The input Block Start
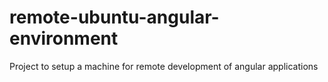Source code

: # remote-ubuntu-angular-environment
Project to setup a machine for remote development of angular applications
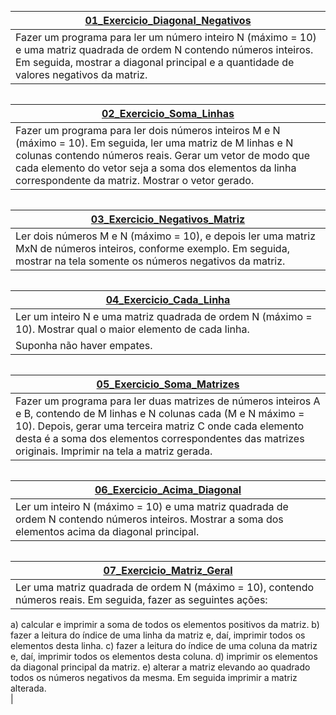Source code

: <p align='center'><a href=""><img src="" /></a></p> 

|<a href="">01_Exercicio_Diagonal_Negativos</a>|
| ---------------------- | 
|Fazer um programa para ler um número inteiro N (máximo = 10) e uma matriz quadrada de ordem N contendo números inteiros. Em seguida, mostrar a diagonal principal e a quantidade de valores negativos da matriz.<br>|

<img  src=""/><br>


|<a href="">02_Exercicio_Soma_Linhas</a>|
| ---------------------- |
|Fazer um programa para ler dois números inteiros M e N (máximo = 10). Em seguida, ler uma matriz de M linhas e N colunas contendo números reais. Gerar um vetor de modo que cada elemento do vetor seja a soma dos elementos da linha correspondente da matriz. Mostrar o vetor gerado.<br>| 

<img  src=""/><br>

|<a href="">03_Exercicio_Negativos_Matriz</a>|
| ---------------------- |
|Ler dois números M e N (máximo = 10), e depois ler uma matriz MxN de números inteiros, conforme exemplo. Em seguida, mostrar na tela somente os números negativos da matriz.<br>| 

<img src=""/><br>

|<a href="">04_Exercicio_Cada_Linha</a>|
| ---------------------- |
|Ler um inteiro N e uma matriz quadrada de ordem N (máximo = 10). Mostrar qual o maior elemento de cada linha.
Suponha não haver empates.<br>| 

<img src=""/><br>

|<a href="">05_Exercicio_Soma_Matrizes</a>|
| ---------------------- |
|Fazer um programa para ler duas matrizes de números inteiros A e B, contendo de M linhas e N colunas cada (M e N máximo = 10). Depois, gerar uma terceira matriz C onde cada elemento desta é a soma dos elementos correspondentes das matrizes originais. Imprimir na tela a matriz gerada.<br>| 

<img src=""/><br>


|<a href="">06_Exercicio_Acima_Diagonal</a>|
| ---------------------- |
|Ler um inteiro N (máximo = 10) e uma matriz quadrada de ordem N contendo números inteiros. Mostrar a soma dos elementos acima da diagonal principal.<br>| 

<img src=""/><br>


|<a href="">07_Exercicio_Matriz_Geral</a>|
| ---------------------- |
|Ler uma matriz quadrada de ordem N (máximo = 10), contendo números reais. Em seguida, fazer as seguintes ações:  
a) calcular e imprimir a soma de todos os elementos positivos da matriz. 
b) fazer a leitura do índice de uma linha da matriz e, daí, imprimir todos os elementos desta linha. 
c) fazer a leitura do índice de uma coluna da matriz e, daí, imprimir todos os elementos desta coluna. 
d) imprimir os elementos da diagonal principal da matriz. 
e) alterar a matriz elevando ao quadrado todos os números negativos da mesma. Em seguida imprimir a matriz alterada.<br>| 

<img src=""/><br>

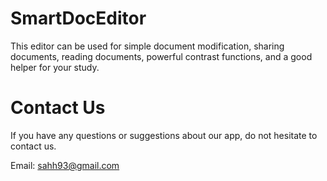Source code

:# SmartDocEditor

This editor can be used for simple document modification, sharing documents, reading documents, powerful contrast functions, and a good helper for your study.	

# Contact Us

If you have any questions or suggestions about our app, do not hesitate to contact us.

Email: sahh93@gmail.com
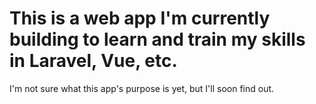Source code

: # This is a web app I'm currently building to learn and train my skills in Laravel, Vue, etc.

I'm not sure what this app's purpose is yet, but I'll soon find out.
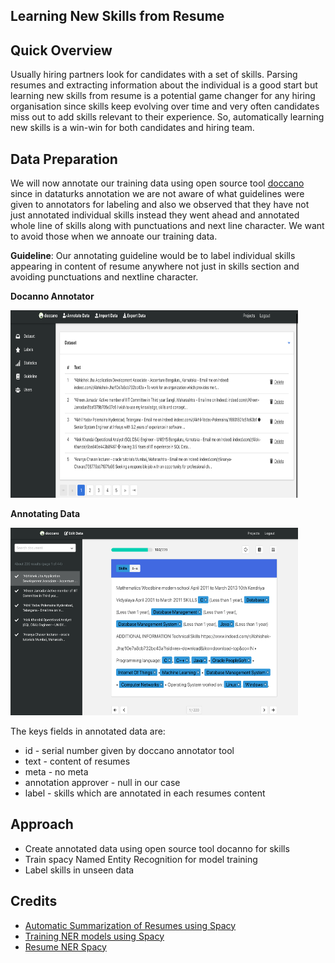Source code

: ## Learning New Skills from Resume 

## Quick Overview
Usually hiring partners look for candidates with a set of skills. Parsing resumes and extracting information about the individual is a good start but learning new skills from resume is a potential game changer for any hiring organisation since skills keep evolving over time and very often candidates miss out to add skills relevant to their experience. So, automatically learning new skills is a win-win for both candidates and hiring team. 

## Data Preparation
We will now annotate our training data using open source tool [doccano](https://github.com/chakki-works/doccano) since in dataturks annotation we are not aware of what guidelines were given to annotators for labeling and also we observed that they have not just annotated individual skills instead they went ahead and annotated whole line of skills along with punctuations and next line character. We want to avoid those when we annoate our training data.

**Guideline**: Our annotating guideline would be to label individual skills appearing in content of resume anywhere not just in skills section and avoiding punctuations and nextline character.

**Docanno Annotator**

<p align="left">
  <img width="460" height="300" src="images/annotator_1.png">
</p>

**Annotating Data**

<p align="left">
  <img width="460" height="300" src="images/annotator_2.png">
</p>

The keys fields in annotated data are:

* id - serial number given by doccano annotator tool
* text - content of resumes
* meta - no meta
* annotation approver - null in our case
* label - skills which are annotated in each resumes content

## Approach
* Create annotated data using open source tool docanno for skills
* Train spacy Named Entity Recognition for model training
* Label skills in unseen data

## Credits

* [Automatic Summarization of Resumes using Spacy](https://medium.com/@dataturks/automatic-summarization-of-resumes-with-ner-8b97a5f562b)
* [Training NER models using Spacy](https://spacy.io/usage/training#ner)
* [Resume NER Spacy](https://github.com/DataTurks-Engg/Entity-Recognition-In-Resumes-SpaCy)
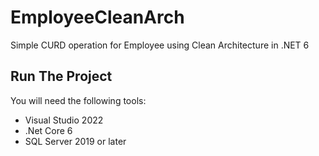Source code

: # EmployeeCleanArch

Simple CURD operation for Employee using Clean Architecture in .NET 6

## Run The Project
You will need the following tools:

* Visual Studio 2022
* .Net Core 6
* SQL Server 2019 or later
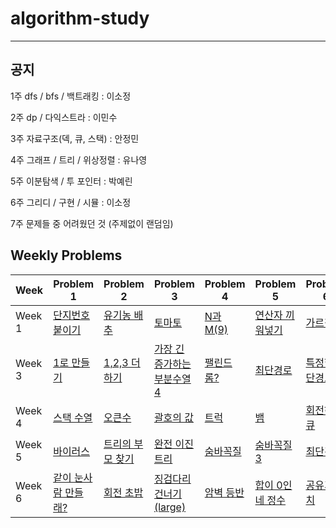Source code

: # algorithm-study

---

## 공지

1주 dfs / bfs / 백트래킹 : 이소정

2주 dp / 다익스트라 : 이민수

3주 자료구조(덱, 큐, 스택) : 안정민

4주 그래프 / 트리 / 위상정렬 : 유나영

5주 이분탐색 / 투 포인터 : 박예린

6주 그리디 / 구현 / 시뮬 : 이소정

7주 문제들 중 어려웠던 것 (주제없이 랜덤임)


## Weekly Problems

| Week | Problem 1 | Problem 2 | Problem 3 | Problem 4 | Problem 5 | Problem 6 | Problem 7 |
|------|-----------|-----------|-----------|-----------|-----------|-----------|-----------|
| Week 1 | [단지번호붙이기](https://www.acmicpc.net/problem/2667) | [유기농 배추](https://www.acmicpc.net/problem/1012) | [토마토](https://www.acmicpc.net/problem/7576) |[N과 M(9)](https://www.acmicpc.net/problem/15663) | [연산자 끼워넣기](https://www.acmicpc.net/problem/14888) |  [가르침](https://www.acmicpc.net/problem/1062) | [벽 부수고 이동하기](https://www.acmicpc.net/problem/2206) |
| Week 3 | [1로 만들기](https://www.acmicpc.net/problem/1463) | [1,2,3 더하기](https://www.acmicpc.net/problem/9095) | [가장 긴 증가하는 부분수열4](https://www.acmicpc.net/problem/14002) |[팰린드롬?](https://www.acmicpc.net/problem/10942) | [최단경로](https://www.acmicpc.net/problem/1753) |  [특정한 최단경로](https://www.acmicpc.net/problem/1504) | [최소비용](https://www.acmicpc.net/problem/1916) |
| Week 4 | [스택 수열](https://www.acmicpc.net/problem/1874) | [오큰수](https://www.acmicpc.net/problem/17298) | [괄호의 값](https://www.acmicpc.net/problem/2504) | [트럭](https://www.acmicpc.net/problem/13335) | [뱀](https://www.acmicpc.net/problem/3190) | [회전하는 큐](https://www.acmicpc.net/problem/1021) | [AC](https://www.acmicpc.net/problem/5430) |
| Week 5 | [바이러스](https://www.acmicpc.net/problem/2606) | [트리의 부모 찾기](https://www.acmicpc.net/problem/11725) | [완전 이진 트리](https://www.acmicpc.net/problem/9934) | [숨바꼭질](https://www.acmicpc.net/problem/1697) | [숨바꼭질3](https://www.acmicpc.net/problem/13549) | [최단경로](https://www.acmicpc.net/problem/1753) | [촌수계산](https://www.acmicpc.net/problem/2644) |
| Week 6 | [같이 눈사람 만들래?](https://www.acmicpc.net/problem/20366) | [회전 초밥](https://www.acmicpc.net/problem/15961) | [징검다리 건너기 (large)](https://www.acmicpc.net/problem/22871) | [암벽 등반](https://www.acmicpc.net/problem/2412) | [합이 0인 네 정수](https://www.acmicpc.net/problem/7453) | [공유기 설치](https://www.acmicpc.net/problem/2110) | [예산](https://www.acmicpc.net/problem/2512) |

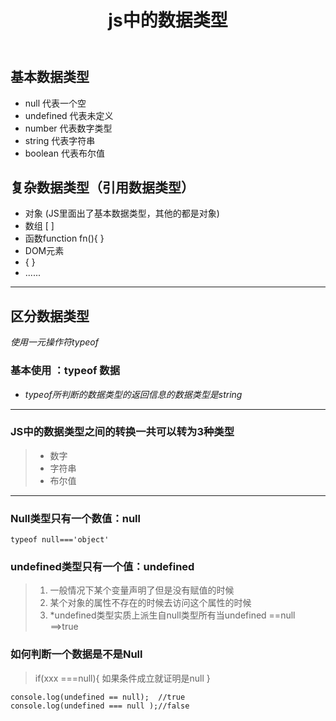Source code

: ﻿---
title: js中的数据类型
data: 2017-2-06
tags: [js]
categories: js基础
---

## 基本数据类型

 - null 代表一个空
 - undefined 代表未定义
 - number 代表数字类型
 - string 代表字符串
 - boolean 代表布尔值

## 复杂数据类型（引用数据类型）

 - 对象 (JS里面出了基本数据类型，其他的都是对象)
 - 数组 [ ]
 - 函数function fn(){ }
 - DOM元素
 - { }
 - ......
 


----------


## 区分数据类型

*使用一元操作符typeof*

### 基本使用 ：typeof 数据

 - *typeof所判断的数据类型的返回信息的数据类型是string*
 

----------


### JS中的数据类型之间的转换一共可以转为3种类型

>  - 数字
>  - 字符串
>  - 布尔值


----------
### Null类型只有一个数值：null

    typeof null==='object'

### undefined类型只有一个值：undefined

>  1. 一般情况下某个变量声明了但是没有赋值的时候
>  2. 某个对象的属性不存在的时候去访问这个属性的时候
>  3. *undefined类型实质上派生自null类型所有当undefined ==null ==>true


### 如何判断一个数据是不是Null

>if(xxx ===null){
    如果条件成立就证明是null
    }
    
    console.log(undefined == null);  //true
    console.log(undefined === null );//false

    

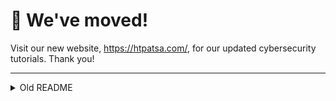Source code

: # 👋 We've moved!

Visit our new website, https://htpatsa.com/, for our updated cybersecurity tutorials. Thank you!

---

<details closed>
  <summary>Old README</summary>

<p align="center">
  <img src=".gitbook/assets/linux-commands.jpg">
</p>

# 👋 Welcome to Linux Fundamentals!

Linux is objectively the best platform to practice cybersecurity, providing an incomprehensible amount of resources and open-source software readily available to the public. Although it might be initially uncomfortable to interact with the command-line interface and shell, climbing this mountain will take your CTF abilities to new heights. **Thank you for visiting, and I hope you find these resources helpful!**

To start, please head to the sidebar navigation and take a look at the pages.

#### Quick Links

* [**VMWare Download**](https://www.vmware.com/products/workstation-player/workstation-player-evaluation.html) (Windows-only)
* [**Kali Linux Download**](https://www.offensive-security.com/kali-linux-vm-vmware-virtualbox-image-download/) (Images for Kali Linux)
* [**PicoCTF**](https://picoctf.org) (Practice + Webshell)

<details>

<summary><strong>Wiki Contents</strong></summary>

1. [**Home**](https://github.com/htpa-tsa/cyber/wiki)
   * [Welcome to Linux Fundamentals!](https://github.com/htpa-tsa/cyber/wiki#welcome-to-linux-fundamentals)
     * [Quick Links](https://github.com/htpa-tsa/cyber/wiki#quick-links)
2. [**About Linux**](https://github.com/htpa-tsa/cyber/wiki/I.-About-Linux)
   * [What is Linux?](https://github.com/htpa-tsa/cyber/wiki/I.-About-Linux#what-is-linux)
   * [The Command-line Interface and Shell](https://github.com/htpa-tsa/cyber/wiki/I.-About-Linux#the-command-line-interface-and-shell)
     * [Check-Up](https://github.com/htpa-tsa/cyber/wiki/I.-About-Linux#check-up)
3. [**The Terminal**](https://github.com/htpa-tsa/cyber/wiki/II.-The-Terminal)
   * [Opening the Terminal and Prompt](https://github.com/htpa-tsa/cyber/wiki/II.-The-Terminal#opening-the-terminal-and-prompt)
   * [Your First Command](https://github.com/htpa-tsa/cyber/wiki/II.-The-Terminal#your-first-command)
   * [The Anatomy of a Command](https://github.com/htpa-tsa/cyber/wiki/II.-The-Terminal#the-anatomy-of-a-command)
     * [Flags](https://github.com/htpa-tsa/cyber/wiki/II.-The-Terminal#flags)
     * [Check-up](https://github.com/htpa-tsa/cyber/wiki/II.-The-Terminal#check-up)
4. [**Command Cheatsheet**](https://github.com/htpa-tsa/cyber/wiki/III.-Command-Cheatsheet)
   * [Essential Commands](https://github.com/htpa-tsa/cyber/wiki/III.-Command-Cheatsheet#essential-commands)
     * [Challenge I](https://github.com/htpa-tsa/cyber/wiki/III.-Command-Cheatsheet#challenge-i)
   * [Advanced Terminal Operators](https://github.com/htpa-tsa/cyber/wiki/III.-Command-Cheatsheet#advanced-terminal-operators)
   * [Permission-Based Commands](https://github.com/htpa-tsa/cyber/wiki/III.-Command-Cheatsheet#permission-based-commands)
     * [Challenge II](https://github.com/htpa-tsa/cyber/wiki/III.-Command-Cheatsheet#challenge-ii)

</details>

#### Contribute

To add pages to this wiki, please generate a new [discussion](https://github.com/htpa-tsa/cyber/discussions) requesting collaborator permissions, or fork this repository with the edited pages in `.md` format within a folder titled your GitHub handle. Anything would be massively appreciated! 💙

#### Contact

* htpatsa@gmail.com
* [@jktrn](https://github.com/jktrn)

#### Sources

* [**Ubuntu**: Command Line for Beginners](https://ubuntu.com/tutorials/command-line-for-beginners)
* [**funtoo**: Linux Fundamentals](https://www.funtoo.org/Linux\_Fundamentals,\_Part\_1)
* [**RedHat**: "What is my Linux command prompt telling me?](https://www.redhat.com/sysadmin/command-prompt-tell-me)
* [**Brian Holt**: Complete Intro to Linux and the CLI](https://btholt.github.io/complete-intro-to-linux-and-the-cli/)
* [**Banner**: mocah](https://mocah.org/585346-apple-black.html)

</details>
The input Block End
- Work required: State how many lines of the listing above include the string "Challenge", with no words around the number.

- Exercise solution: 2